Burr, who sold off upward of $1.7 million in stocks after his committee received classified briefings about the virus through January and early February, will give up the chairmanship for the “pendency of the investigation,” Senate Majority Leader Mitch McConnell said in a statement.
“We agreed that this decision would be in the best interests of the committee and will be effective at the end of the day tomorrow,” McConnell (R-Ky.) said.
Burr’s abrupt move came one day after the FBI served the Republican with a search warrant for his cell phone at his Washington area home.
The Los Angeles Times first reported the warrant.
It’s illegal for members of Congress to base investment decisions on nonpublic information, and the FBI appears to be looking into whether Burr’s stock selloff was motivated by the classified COVID-19 briefings he received at the beginning of the year.
Several of the stocks Burr sold were in hotel companies.

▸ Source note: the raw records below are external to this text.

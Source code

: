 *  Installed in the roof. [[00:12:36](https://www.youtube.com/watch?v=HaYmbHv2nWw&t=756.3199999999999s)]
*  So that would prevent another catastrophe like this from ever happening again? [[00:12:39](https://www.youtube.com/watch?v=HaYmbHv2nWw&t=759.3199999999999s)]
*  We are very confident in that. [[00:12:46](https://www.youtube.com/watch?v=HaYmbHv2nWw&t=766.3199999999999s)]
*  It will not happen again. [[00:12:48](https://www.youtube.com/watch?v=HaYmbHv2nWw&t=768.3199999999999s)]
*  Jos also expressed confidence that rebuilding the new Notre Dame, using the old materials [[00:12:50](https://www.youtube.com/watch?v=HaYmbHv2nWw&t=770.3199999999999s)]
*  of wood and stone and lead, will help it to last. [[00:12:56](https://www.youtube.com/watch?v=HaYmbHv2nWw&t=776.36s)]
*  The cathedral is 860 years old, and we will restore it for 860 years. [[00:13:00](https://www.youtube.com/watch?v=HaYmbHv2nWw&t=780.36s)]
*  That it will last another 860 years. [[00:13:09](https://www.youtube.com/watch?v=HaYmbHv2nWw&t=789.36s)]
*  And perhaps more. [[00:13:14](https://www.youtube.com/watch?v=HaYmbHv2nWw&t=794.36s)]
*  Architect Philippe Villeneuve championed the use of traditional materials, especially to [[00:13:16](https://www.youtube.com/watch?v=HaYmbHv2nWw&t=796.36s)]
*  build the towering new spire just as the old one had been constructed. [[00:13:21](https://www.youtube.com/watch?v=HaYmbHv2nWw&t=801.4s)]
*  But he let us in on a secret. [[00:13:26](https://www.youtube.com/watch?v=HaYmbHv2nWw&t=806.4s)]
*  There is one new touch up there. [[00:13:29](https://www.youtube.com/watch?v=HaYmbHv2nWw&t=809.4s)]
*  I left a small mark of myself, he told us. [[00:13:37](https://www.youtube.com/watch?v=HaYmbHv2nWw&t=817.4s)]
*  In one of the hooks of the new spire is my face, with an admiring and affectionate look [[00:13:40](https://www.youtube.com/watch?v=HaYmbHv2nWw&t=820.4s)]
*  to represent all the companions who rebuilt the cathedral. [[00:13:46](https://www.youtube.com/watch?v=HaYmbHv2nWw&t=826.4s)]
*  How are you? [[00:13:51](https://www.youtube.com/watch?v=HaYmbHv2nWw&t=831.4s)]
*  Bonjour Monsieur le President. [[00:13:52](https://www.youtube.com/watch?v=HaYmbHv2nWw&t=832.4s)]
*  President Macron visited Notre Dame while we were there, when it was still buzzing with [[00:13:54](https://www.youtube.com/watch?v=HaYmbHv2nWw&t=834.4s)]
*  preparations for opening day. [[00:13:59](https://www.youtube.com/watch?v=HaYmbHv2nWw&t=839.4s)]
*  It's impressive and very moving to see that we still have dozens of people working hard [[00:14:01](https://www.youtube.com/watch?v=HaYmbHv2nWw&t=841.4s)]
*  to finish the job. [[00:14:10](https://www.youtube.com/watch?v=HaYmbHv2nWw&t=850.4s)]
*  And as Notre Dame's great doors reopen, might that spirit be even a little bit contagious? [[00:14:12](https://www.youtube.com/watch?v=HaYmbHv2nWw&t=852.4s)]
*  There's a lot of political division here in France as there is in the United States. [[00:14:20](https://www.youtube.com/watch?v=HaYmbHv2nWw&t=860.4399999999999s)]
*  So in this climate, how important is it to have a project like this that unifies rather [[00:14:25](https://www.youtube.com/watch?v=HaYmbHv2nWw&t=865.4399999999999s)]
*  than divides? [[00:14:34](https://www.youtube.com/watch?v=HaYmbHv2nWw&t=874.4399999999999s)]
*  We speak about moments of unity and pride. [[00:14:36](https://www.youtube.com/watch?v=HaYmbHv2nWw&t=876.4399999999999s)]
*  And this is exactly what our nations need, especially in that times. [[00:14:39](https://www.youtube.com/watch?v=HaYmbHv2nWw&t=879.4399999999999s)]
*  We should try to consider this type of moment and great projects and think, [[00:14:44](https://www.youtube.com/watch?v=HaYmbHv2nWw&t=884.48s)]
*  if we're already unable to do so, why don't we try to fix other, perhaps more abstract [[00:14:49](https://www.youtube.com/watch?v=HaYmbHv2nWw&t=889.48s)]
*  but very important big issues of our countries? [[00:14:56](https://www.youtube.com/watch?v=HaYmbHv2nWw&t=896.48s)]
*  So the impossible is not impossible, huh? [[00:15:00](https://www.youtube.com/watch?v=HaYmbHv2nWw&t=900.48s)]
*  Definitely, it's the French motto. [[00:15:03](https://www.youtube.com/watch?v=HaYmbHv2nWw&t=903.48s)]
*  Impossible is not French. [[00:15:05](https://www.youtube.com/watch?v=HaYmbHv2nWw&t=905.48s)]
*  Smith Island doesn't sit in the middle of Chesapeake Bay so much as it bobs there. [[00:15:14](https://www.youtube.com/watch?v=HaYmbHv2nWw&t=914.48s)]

Roughly a week after Burr’s selloff, the U.S. stock market began to plummet sharply, as the coronavirus pandemic put the U.S. economy into a stranglehold. Hotels, in particular, have suffered massive losses because of the virus.
A spokeswoman for Burr declined to comment Thursday.

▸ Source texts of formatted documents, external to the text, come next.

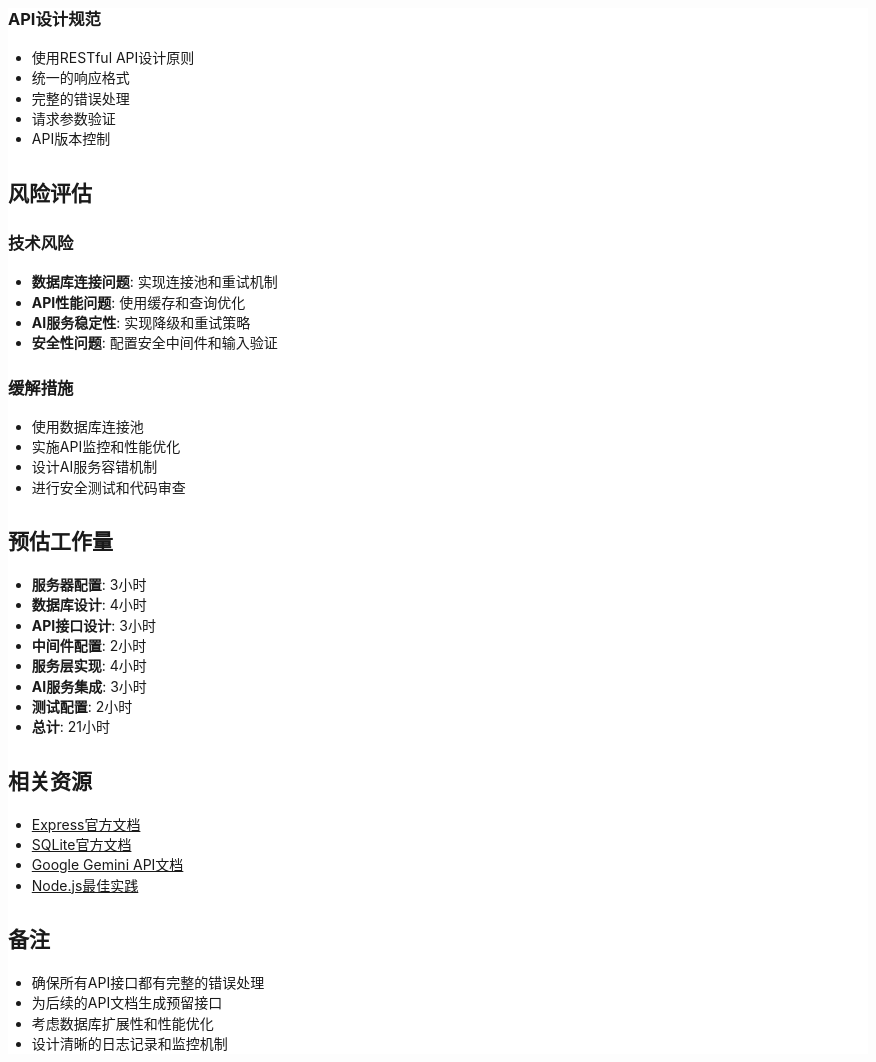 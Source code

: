 ### API设计规范
- 使用RESTful API设计原则
- 统一的响应格式
- 完整的错误处理
- 请求参数验证
- API版本控制

## 风险评估

### 技术风险
- **数据库连接问题**: 实现连接池和重试机制
- **API性能问题**: 使用缓存和查询优化
- **AI服务稳定性**: 实现降级和重试策略
- **安全性问题**: 配置安全中间件和输入验证

### 缓解措施
- 使用数据库连接池
- 实施API监控和性能优化
- 设计AI服务容错机制
- 进行安全测试和代码审查

## 预估工作量
- **服务器配置**: 3小时
- **数据库设计**: 4小时
- **API接口设计**: 3小时
- **中间件配置**: 2小时
- **服务层实现**: 4小时
- **AI服务集成**: 3小时
- **测试配置**: 2小时
- **总计**: 21小时

## 相关资源
- [Express官方文档](https://expressjs.com/)
- [SQLite官方文档](https://www.sqlite.org/)
- [Google Gemini API文档](https://ai.google.dev/)
- [Node.js最佳实践](https://github.com/goldbergyoni/nodebestpractices)

## 备注
- 确保所有API接口都有完整的错误处理
- 为后续的API文档生成预留接口
- 考虑数据库扩展性和性能优化
- 设计清晰的日志记录和监控机制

The senator has previously denied basing his investment decisions on classified information, saying the selloff was squarely influenced by “public news reports.”
Last week, ProPublica reported that Burr’s brother-inlaw, Trump appointee Gerald Fauth, sold of tens of thousands of dollars around the same time as the senator.

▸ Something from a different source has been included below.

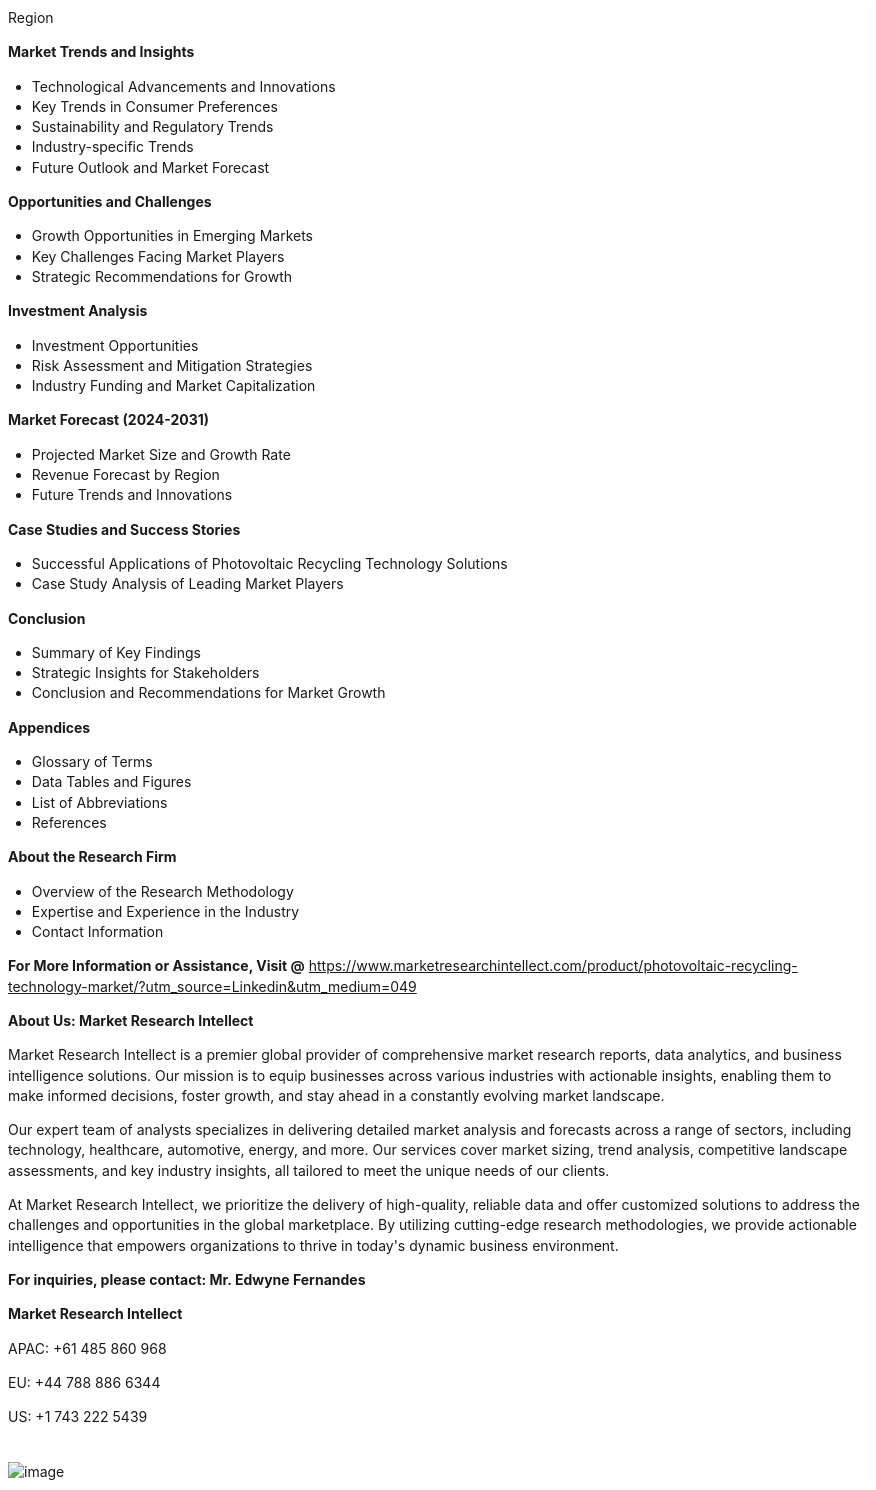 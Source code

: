 Region</li></ul><p><strong>Market Trends and Insights</strong></p><ul><li>Technological Advancements and Innovations</li><li>Key Trends in Consumer Preferences</li><li>Sustainability and Regulatory Trends</li><li>Industry-specific Trends</li><li>Future Outlook and Market Forecast</li></ul><p><strong>Opportunities and Challenges</strong></p><ul><li>Growth Opportunities in Emerging Markets</li><li>Key Challenges Facing Market Players</li><li>Strategic Recommendations for Growth</li></ul><p><strong>Investment Analysis</strong></p><ul><li>Investment Opportunities</li><li>Risk Assessment and Mitigation Strategies</li><li>Industry Funding and Market Capitalization</li></ul><p><strong>Market Forecast (2024-2031)</strong></p><ul><li>Projected Market Size and Growth Rate</li><li>Revenue Forecast by Region</li><li>Future Trends and Innovations</li></ul><p><strong>Case Studies and Success Stories</strong></p><ul><li>Successful Applications of Photovoltaic Recycling Technology Solutions</li><li>Case Study Analysis of Leading Market Players</li></ul><p><strong>Conclusion</strong></p><ul><li>Summary of Key Findings</li><li>Strategic Insights for Stakeholders</li><li>Conclusion and Recommendations for Market Growth</li></ul><p><strong>Appendices</strong></p><ul><li>Glossary of Terms</li><li>Data Tables and Figures</li><li>List of Abbreviations</li><li>References</li></ul><p><strong>About the Research Firm</strong></p><ul><li>Overview of the Research Methodology</li><li>Expertise and Experience in the Industry</li><li>Contact Information</li></ul></div><div class="article-main__content" data-test-id="publishing-text-block"><p><span class="font-[700]"><strong>For More Information or Assistance, Visit @</strong>&nbsp;<a href="https://www.marketresearchintellect.com/product/photovoltaic-recycling-technology-market/?utm_source=Linkedin&utm_medium=049">https://www.marketresearchintellect.com/product/photovoltaic-recycling-technology-market/?utm_source=Linkedin&utm_medium=049</a></span></p><p><strong>About Us: Market Research Intellect</strong></p><p>Market Research Intellect is a premier global provider of comprehensive market research reports, data analytics, and business intelligence solutions. Our mission is to equip businesses across various industries with actionable insights, enabling them to make informed decisions, foster growth, and stay ahead in a constantly evolving market landscape.</p><p>Our expert team of analysts specializes in delivering detailed market analysis and forecasts across a range of sectors, including technology, healthcare, automotive, energy, and more. Our services cover market sizing, trend analysis, competitive landscape assessments, and key industry insights, all tailored to meet the unique needs of our clients.</p><p>At Market Research Intellect, we prioritize the delivery of high-quality, reliable data and offer customized solutions to address the challenges and opportunities in the global marketplace. By utilizing cutting-edge research methodologies, we provide actionable intelligence that empowers organizations to thrive in today's dynamic business environment.</p><p><strong>For inquiries, please contact: Mr. Edwyne Fernandes</strong></p><p><strong>Market Research Intellect</strong></p><p>APAC: +61 485 860 968</p><p>EU: +44 788 886 6344</p><p>US: +1 743 222 5439</p></div><div class="article-main__content" data-test-id="publishing-text-block">&nbsp;</div>
![image](https://github.com/user-attachments/assets/0dee9cb0-12e7-4275-abe7-5027c7b286bd)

The Fauth connection contained echoes of the scandal that brought down former upstate New York Rep. Chris Collins, who was recently sentenced to 26 months in prison for giving his son a stock tip based on nonpublic information about a pharmaceutical company.
Former prosecutors said the FBI’s cell phone warrant marked a major escalation in its investigation of Burr.
“This is a very, very big deal,” tweeted Preet Bharara, the former U.S. attorney for the Southern District of New York. “This is not something the FBI or DOJ [Justice Department] does lightly. It requires layers of review, the blessing of a judge, and consideration of severe reputational harm to a sitting U.S. senator.”
Burr isn’t the only member of Congress who has come under scrutiny over eyebrowraising investment moves during the pandemic.
Arizona Sen. Kelly Loeffler also sold off hundreds of thousands of dollars worth of stock in January and early February after sitting in on classified coronavirus briefings.
Loeffler, a Republican, refused to answer questions from reporters on Capitol Hill Thursday about whether she had been interviewed by the FBI.
Sen. Dianne Feinstein, who also attended the briefings, said she has been interviewed by the FBI over her husband’s stock sales.
“Sen. Feinstein was asked some basic questions by law enforcement about her husband’s stock transactions,” the California Democrat’s office said in a statement. “She was happy to voluntarily answer those questions to set the record straight and provided additional documents to show she had no involvement in her husband’s transactions. There have been no followup actions on this issue.”